Adding New Values To Our Array
Finally you might find that you need to add more values to the end of your array. For example, we might have gotten some new observations that we would like to include in our analysis. My preferred way is to use vstack (the v stands for vertical). Like its name implies, vstack stacks the list of arrays it is given as arguments one on top of the other (there is an hstack as well for horizontal stacking). In order to use vstack, the dimensions of the arrays must be the same along the axis that we are stacking on. For example, in our data, B is an 8 by 3 matrix – so any new data stacked to it must be N by 3 or of length 3 if it’s a list.
# Generate new data
new_list = []
new_list.append([random.random() for i in range(3)])
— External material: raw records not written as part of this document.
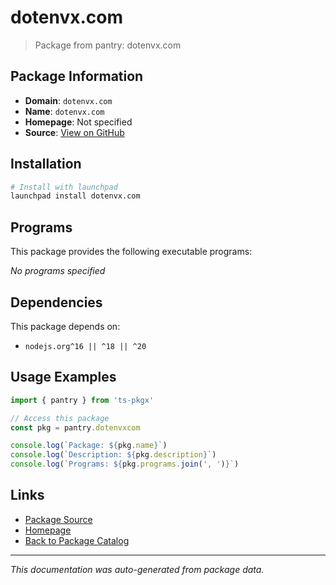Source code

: # dotenvx.com

> Package from pantry: dotenvx.com

## Package Information

- **Domain**: `dotenvx.com`
- **Name**: `dotenvx.com`
- **Homepage**: Not specified
- **Source**: [View on GitHub](https://github.com/pkgxdev/pantry/tree/main/projects/dotenvx.com/package.yml)

## Installation

```bash
# Install with launchpad
launchpad install dotenvx.com
```

## Programs

This package provides the following executable programs:

*No programs specified*

## Dependencies

This package depends on:

- `nodejs.org^16 || ^18 || ^20`

## Usage Examples

```typescript
import { pantry } from 'ts-pkgx'

// Access this package
const pkg = pantry.dotenvxcom

console.log(`Package: ${pkg.name}`)
console.log(`Description: ${pkg.description}`)
console.log(`Programs: ${pkg.programs.join(', ')}`)
```

## Links

- [Package Source](https://github.com/pkgxdev/pantry/tree/main/projects/dotenvx.com/package.yml)
- [Homepage](#)
- [Back to Package Catalog](../package-catalog.md)

---

*This documentation was auto-generated from package data.*
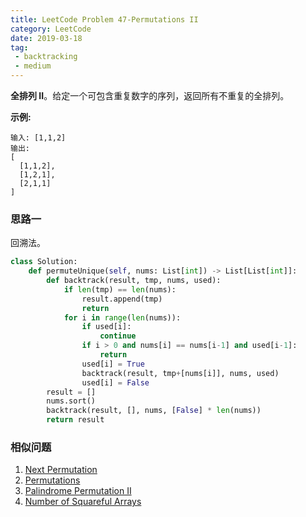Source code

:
 ```yaml
---
title: LeetCode Problem 47-Permutations II
category: LeetCode
date: 2019-03-18
tag:
 - backtracking
 - medium
---
```


**全排列 II**。给定一个可包含重复数字的序列，返回所有不重复的全排列。

**示例:**

```
输入: [1,1,2]
输出:
[
  [1,1,2],
  [1,2,1],
  [2,1,1]
]
```

### 思路一

回溯法。

```python
class Solution:
    def permuteUnique(self, nums: List[int]) -> List[List[int]]:
        def backtrack(result, tmp, nums, used):
            if len(tmp) == len(nums):
                result.append(tmp)
                return
            for i in range(len(nums)):
                if used[i]:
                    continue
                if i > 0 and nums[i] == nums[i-1] and used[i-1]:
                    return
                used[i] = True
                backtrack(result, tmp+[nums[i]], nums, used)
                used[i] = False
        result = []
        nums.sort()
        backtrack(result, [], nums, [False] * len(nums))
        return result
```

### 相似问题

1. [Next Permutation](https://leetcode.com/problems/next-permutation/)
2. [Permutations](https://wendellgul.github.io/leetcode/2019/03/18/LeetCode-Problem-46-Permutations/)
3. [Palindrome Permutation II](https://leetcode.com/problems/palindrome-permutation-ii/)
4. [Number of Squareful Arrays](https://leetcode.com/problems/number-of-squareful-arrays/)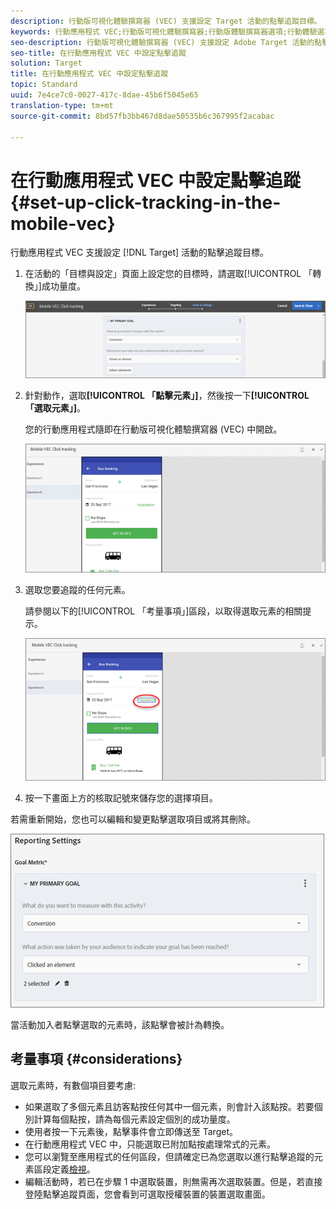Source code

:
 ```yaml
---
description: 行動版可視化體驗撰寫器 (VEC) 支援設定 Target 活動的點擊追蹤目標。
keywords: 行動應用程式 VEC;行動版可視化體驗撰寫器;行動版體驗撰寫器選項;行動體驗選項;目標檢視;點按;點擊追蹤;追蹤
seo-description: 行動版可視化體驗撰寫器 (VEC) 支援設定 Adobe Target 活動的點擊追蹤目標。
seo-title: 在行動應用程式 VEC 中設定點擊追蹤
solution: Target
title: 在行動應用程式 VEC 中設定點擊追蹤
topic: Standard
uuid: 7e4ce7c0-0027-417c-8dae-45b6f5045e65
translation-type: tm+mt
source-git-commit: 8bd57fb3bb467d8dae50535b6c367995f2acabac

---
```



# 在行動應用程式 VEC 中設定點擊追蹤{#set-up-click-tracking-in-the-mobile-vec}

行動應用程式 VEC 支援設定 [!DNL Target] 活動的點擊追蹤目標。

1. 在活動的「目標與設定」頁面上設定您的目標時，請選取[!UICONTROL 「轉換」]成功量度。

   ![](assets/mobile-vec-clicktrack1.png)

1. 針對動作，選取&#x200B;**[!UICONTROL 「點擊元素」]**，然後按一下&#x200B;**[!UICONTROL 「選取元素」]**。

   您的行動應用程式隨即在行動版可視化體驗撰寫器 (VEC) 中開啟。

   ![](assets/mobile-vec-clicktrack2.png)

1. 選取您要追蹤的任何元素。

   請參閱以下的[!UICONTROL 「考量事項」]區段，以取得選取元素的相關提示。

   ![](assets/mobile-vec-clicktrack3.png)

1. 按一下畫面上方的核取記號來儲存您的選擇項目。

若需重新開始，您也可以編輯和變更點擊選取項目或將其刪除。

![](assets/mobile-vec-clicktrack4.png)

當活動加入者點擊選取的元素時，該點擊會被計為轉換。

## 考量事項 {#considerations}

選取元素時，有數個項目要考慮:

* 如果選取了多個元素且訪客點按任何其中一個元素，則會計入該點按。若要個別計算每個點按，請為每個元素設定個別的成功量度。
* 使用者按一下元素後，點擊事件會立即傳送至 Target。
* 在行動應用程式 VEC 中，只能選取已附加點按處理常式的元素。
* 您可以瀏覽至應用程式的任何區段，但請確定已為您選取以進行點擊追蹤的元素區段定義[檢視](/help/c-target-mobile-app/c-mobile-visual-experience-composer/mobile-visual-experience-composer.md#target-views)。
* 編輯活動時，若已在步驟 1 中選取裝置，則無需再次選取裝置。但是，若直接登陸點擊追蹤頁面，您會看到可選取授權裝置的裝置選取畫面。
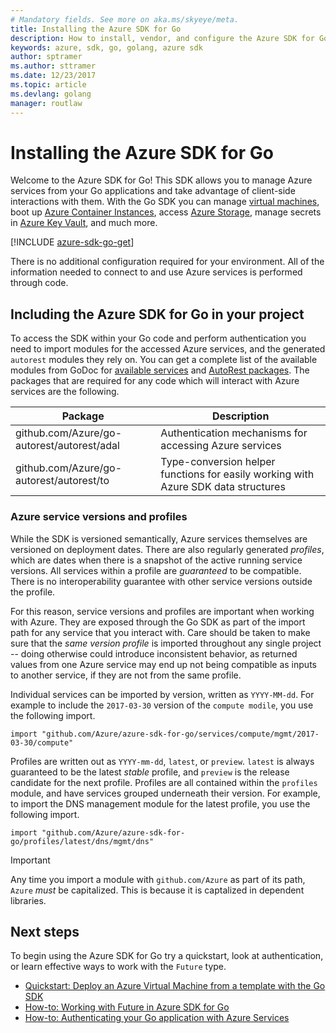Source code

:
 ```yaml
---
# Mandatory fields. See more on aka.ms/skyeye/meta.
title: Installing the Azure SDK for Go
description: How to install, vendor, and configure the Azure SDK for Go.
keywords: azure, sdk, go, golang, azure sdk
author: sptramer
ms.author: sttramer
ms.date: 12/23/2017
ms.topic: article
ms.devlang: golang
manager: routlaw
---
```


# Installing the Azure SDK for Go

Welcome to the Azure SDK for Go! This SDK allows you to manage Azure services from your Go applications and take advantage of client-side interactions with them. With the Go SDK you can manage [virtual machines](https://azure.microsoft.com/en-us/services/virtual-machines/), boot up [Azure Container Instances](https://azure.microsoft.com/en-us/services/container-instances/), access [Azure Storage](https://azure.microsoft.com/en-us/services/storage/), manage secrets in [Azure Key Vault](https://azure.microsoft.com/en-us/services/key-vault/), and much more.

[!INCLUDE [azure-sdk-go-get](../../../includes/azure-sdk-go-get)]

There is no additional configuration required for your environment. All of the information needed to connect to and use Azure services 
is performed through code.

## Including the Azure SDK for Go in your project

To access the SDK within your Go code and perform authentication you need to import modules for the accessed Azure services,
and the generated `autorest` modules they rely on. You can get a complete list of the available modules from GoDoc for 
[available services](https://godoc.org/github.com/Azure/azure-sdk-for-go) and 
[AutoRest packages](https://godoc.org/github.com/Azure/go-autorest). The packages that are required for any code which
will interact with Azure services are the following.

| Package | Description |
|---------|-------------|
| github.com/Azure/go-autorest/autorest/adal | Authentication mechanisms for accessing Azure services |
| github.com/Azure/go-autorest/autorest/to | Type-conversion helper functions for easily working with Azure SDK data structures |

### Azure service versions and profiles

While the SDK is versioned semantically, Azure services themselves are versioned on deployment dates. There are also regularly generated
_profiles_, which are dates when there is a snapshot of the active running service versions. All services within a profile are _guaranteed_ to be compatible. There is no interoperability guarantee with other service versions outside the profile.

For this reason, service versions and profiles are important when working with Azure. They are exposed through the Go SDK as part of the
import path for any service that you interact with. Care should be taken to make sure that the _same version profile_ is imported
throughout any single project -- doing otherwise could introduce inconsistent behavior, as returned values from one Azure service
may end up not being compatible as inputs to another service, if they are not from the same profile.

Individual services can be imported by version, written as `YYYY-MM-dd`. For example to include the `2017-03-30` version of the `compute modile`, you use the following import.

```golang
import "github.com/Azure/azure-sdk-for-go/services/compute/mgmt/2017-03-30/compute"
```

Profiles are written out as `YYYY-mm-dd`, `latest`, or `preview`. `latest` is always guaranteed to be the latest _stable_ profile, and `preview` is the release candidate for the next profile. Profiles are all contained within the `profiles` module, and have services grouped underneath their version. For example, to import the DNS management module for the latest profile,
you use the following import.

```golang
import "github.com/Azure/azure-sdk-for-go/profiles/latest/dns/mgmt/dns"
```

> [!IMPORTANT]
> Any time you import a module with `github.com/Azure` as part of its path, `Azure` _must_ be capitalized. This is because it is captalized in dependent libraries.

## Next steps

To begin using the Azure SDK for Go try a quickstart, look at authentication, or learn effective
ways to work with the `Future` type.

* [Quickstart: Deploy an Azure Virtual Machine from a template with the Go SDK](azure-sdk-go-qs-vm.md)
* [How-to: Working with Future in Azure SDK for Go](azure-sdk-go-future.md)
* [How-to: Authenticating your Go application with Azure Services](azure-sdk-go-auth.md)

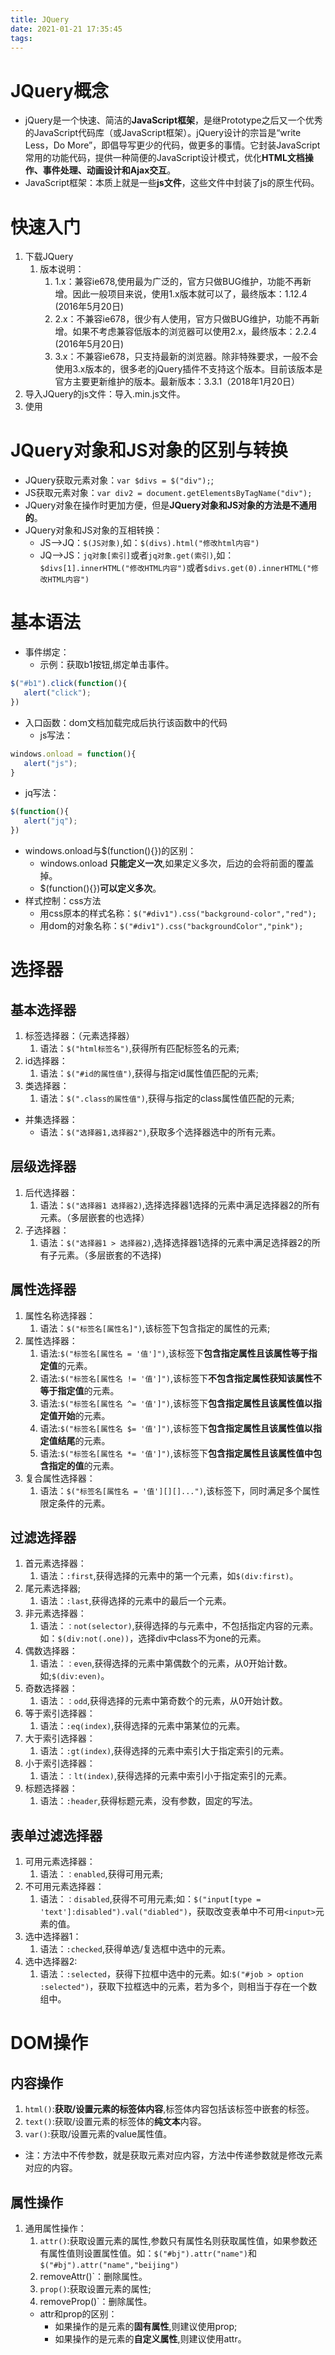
```yaml
---
title: JQuery
date: 2021-01-21 17:35:45
tags:
---
```

# JQuery概念

* jQuery是一个快速、简洁的**JavaScript框架**，是继Prototype之后又一个优秀的JavaScript代码库（或JavaScript框架）。jQuery设计的宗旨是“write Less，Do More”，即倡导写更少的代码，做更多的事情。它封装JavaScript常用的功能代码，提供一种简便的JavaScript设计模式，优化**HTML文档操作、事件处理、动画设计和Ajax交互**。
* JavaScript框架：本质上就是一些**js文件**，这些文件中封装了js的原生代码。

# 快速入门

1. 下载JQuery
   1. 版本说明：
      1. 1.x：兼容ie678,使用最为广泛的，官方只做BUG维护，功能不再新增。因此一般项目来说，使用1.x版本就可以了，最终版本：1.12.4 (2016年5月20日)
      2. 2.x：不兼容ie678，很少有人使用，官方只做BUG维护，功能不再新增。如果不考虑兼容低版本的浏览器可以使用2.x，最终版本：2.2.4 (2016年5月20日)
      3. 3.x：不兼容ie678，只支持最新的浏览器。除非特殊要求，一般不会使用3.x版本的，很多老的jQuery插件不支持这个版本。目前该版本是官方主要更新维护的版本。最新版本：3.3.1（2018年1月20日） 
2. 导入JQuery的js文件：导入.min.js文件。
3. 使用

# JQuery对象和JS对象的区别与转换

* JQuery获取元素对象：`var $divs = $("div");`;
* JS获取元素对象：`var div2 = document.getElementsByTagName("div");`
* JQuery对象在操作时更加方便，但是**JQuery对象和JS对象的方法是不通用的**。
* JQuery对象和JS对象的互相转换：
  * JS-->JQ：`$(JS对象)`,如：`$(divs).html("修改html内容")`
  * JQ-->JS：`jq对象[索引]`或者`jq对象.get(索引)`,如：`$divs[1].innerHTML("修改HTML内容")`或者`$divs.get(0).innerHTML("修改HTML内容")`

# 基本语法

* 事件绑定：
  * 示例：获取b1按钮,绑定单击事件。
```javascript
$("#b1").click(function(){
   alert("click");
})
```
* 入口函数：dom文档加载完成后执行该函数中的代码
  * js写法：
```javascript
windows.onload = function(){
   alert("js");
}
```
   * jq写法：
```javascript
$(function(){
   alert("jq");
})
```
   * windows.onload与$(function(){})的区别：
     * windows.onload **只能定义一次**,如果定义多次，后边的会将前面的覆盖掉。
     * $(function(){})**可以定义多次**。
* 样式控制：css方法
  * 用css原本的样式名称：`$("#div1").css("background-color","red");`
  * 用dom的对象名称：`$("#div1").css("backgroundColor","pink");`

# 选择器

## 基本选择器

1. 标签选择器：（元素选择器）
   1. 语法：`$("html标签名")`,获得所有匹配标签名的元素;
2. id选择器：
   1. 语法：`$("#id的属性值")`,获得与指定id属性值匹配的元素;
3. 类选择器：
   1. 语法：`$(".class的属性值")`,获得与指定的class属性值匹配的元素;
* 并集选择器：
  * 语法：`$("选择器1,选择器2")`,获取多个选择器选中的所有元素。

## 层级选择器

1. 后代选择器：
   1. 语法：`$("选择器1 选择器2)`,选择选择器1选择的元素中满足选择器2的所有元素。（多层嵌套的也选择）
2. 子选择器：
   1. 语法：`$("选择器1 > 选择器2)`,选择选择器1选择的元素中满足选择器2的所有子元素。（多层嵌套的不选择)

## 属性选择器

1. 属性名称选择器：
   1. 语法：`$("标签名[属性名]")`,该标签下包含指定的属性的元素;
2. 属性选择器：
   1. 语法:`$("标签名[属性名 = '值']")`,该标签下**包含指定属性且该属性等于指定值**的元素。
   2. 语法:`$("标签名[属性名 != '值']")`,该标签下**不包含指定属性获知该属性不等于指定值**的元素。
   3. 语法:`$("标签名[属性名 ^= '值']")`,该标签下**包含指定属性且该属性值以指定值开始**的元素。
   4. 语法:`$("标签名[属性名 $= '值']")`,该标签下**包含指定属性且该属性值以指定值结尾**的元素。
   5. 语法:`$("标签名[属性名 *= '值']")`,该标签下**包含指定属性且该属性值中包含指定的值**的元素。
3. 复合属性选择器：
   1. 语法：`$("标签名[属性名 = '值'][][]...")`,该标签下，同时满足多个属性限定条件的元素。

## 过滤选择器

1. 首元素选择器：
   1. 语法：`:first`,获得选择的元素中的第一个元素，如`$(div:first)`。
2. 尾元素选择器;
   1. 语法：`:last`,获得选择的元素中的最后一个元素。
3. 非元素选择器：
   1. 语法：`：not(selector)`,获得选择的与元素中，不包括指定内容的元素。如：`$(div:not(.one))`，选择div中class不为one的元素。
4. 偶数选择器：
   1. 语法：`：even`,获得选择的元素中第偶数个的元素，从0开始计数。如;`$(div:even)`。
5. 奇数选择器：
   1. 语法：`：odd`,获得选择的元素中第奇数个的元素，从0开始计数。
6. 等于索引选择器：
   1. 语法：`:eq(index)`,获得选择的元素中第某位的元素。
7. 大于索引选择器：
   1. 语法：`:gt(index)`,获得选择的元素中索引大于指定索引的元素。
8. 小于索引选择器：
   1. 语法：`：lt(index)`,获得选择的元素中索引小于指定索引的元素。
9. 标题选择器：
   1. 语法：`:header`,获得标题元素，没有参数，固定的写法。

## 表单过滤选择器

1. 可用元素选择器：
   1. 语法：`：enabled`,获得可用元素;
2. 不可用元素选择器：
   1. 语法：`：disabled`,获得不可用元素;如：`$("input[type = 'text']:disabled").val("diabled")`，获取改变表单中不可用`<input>`元素的值。
3. 选中选择器1：
   1. 语法：`:checked`,获得单选/复选框中选中的元素。
4. 选中选择器2:
   1. 语法：`:selected`，获得下拉框中选中的元素。如:`$("#job > option :selected")`，获取下拉框选中的元素，若为多个，则相当于存在一个数组中。

# DOM操作

## 内容操作

1. `html()`:**获取/设置元素的标签体内容**,标签体内容包括该标签中嵌套的标签。
2. `text()`:获取/设置元素的标签体的**纯文本**内容。
3. `var()`:获取/设置元素的value属性值。
* 注：方法中不传参数，就是获取元素对应内容，方法中传递参数就是修改元素对应的内容。

## 属性操作

1. 通用属性操作：
   1. `attr()`:获取设置元素的属性,参数只有属性名则获取属性值，如果参数还有属性值则设置属性值。如：`$("#bj").attr("name")`和`$("#bj").attr("name","beijing")`
   2. removeAttr()`：删除属性。
   3. `prop()`:获取设置元素的属性;
   4. removeProp()`：删除属性。
   * attr和prop的区别：
     * 如果操作的是元素的**固有属性**,则建议使用prop;
     * 如果操作的是元素的**自定义属性**,则建议使用attr。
new_list.append([random.random() for i in range(3)])
# Add new data to array B
Z = np.vstack([B, new_list])
Z
Produces:
array([[0.86882648, 0.46241172, 0.03341167],
[0.901302 , 0.25281634, 0.40624819],
[0.20729851, 0.21670386, 0.42692897],
[0.08305822, 0.05877195, 0.60535018],
[0.59361924, 0.58130995, 0.2344902 ],
[0.48251011, 0.98630602, 0.84392344],
[0.19603207, 0.24081096, 0.83815402],
[0.54566949, 0.88766832, 0.01094554],
[0.42474853, 0.53725651, 0.35893413], # new row
[0.47844915, 0.71047911, 0.36029152]]) # new row
Conclusion
Hopefully some of these tips give you a head start in terms of learning how to manipulate NumPy arrays. NumPy truly is the backbone of data science in Python. So becoming fluent in it will definitely pay dividends. Cheers!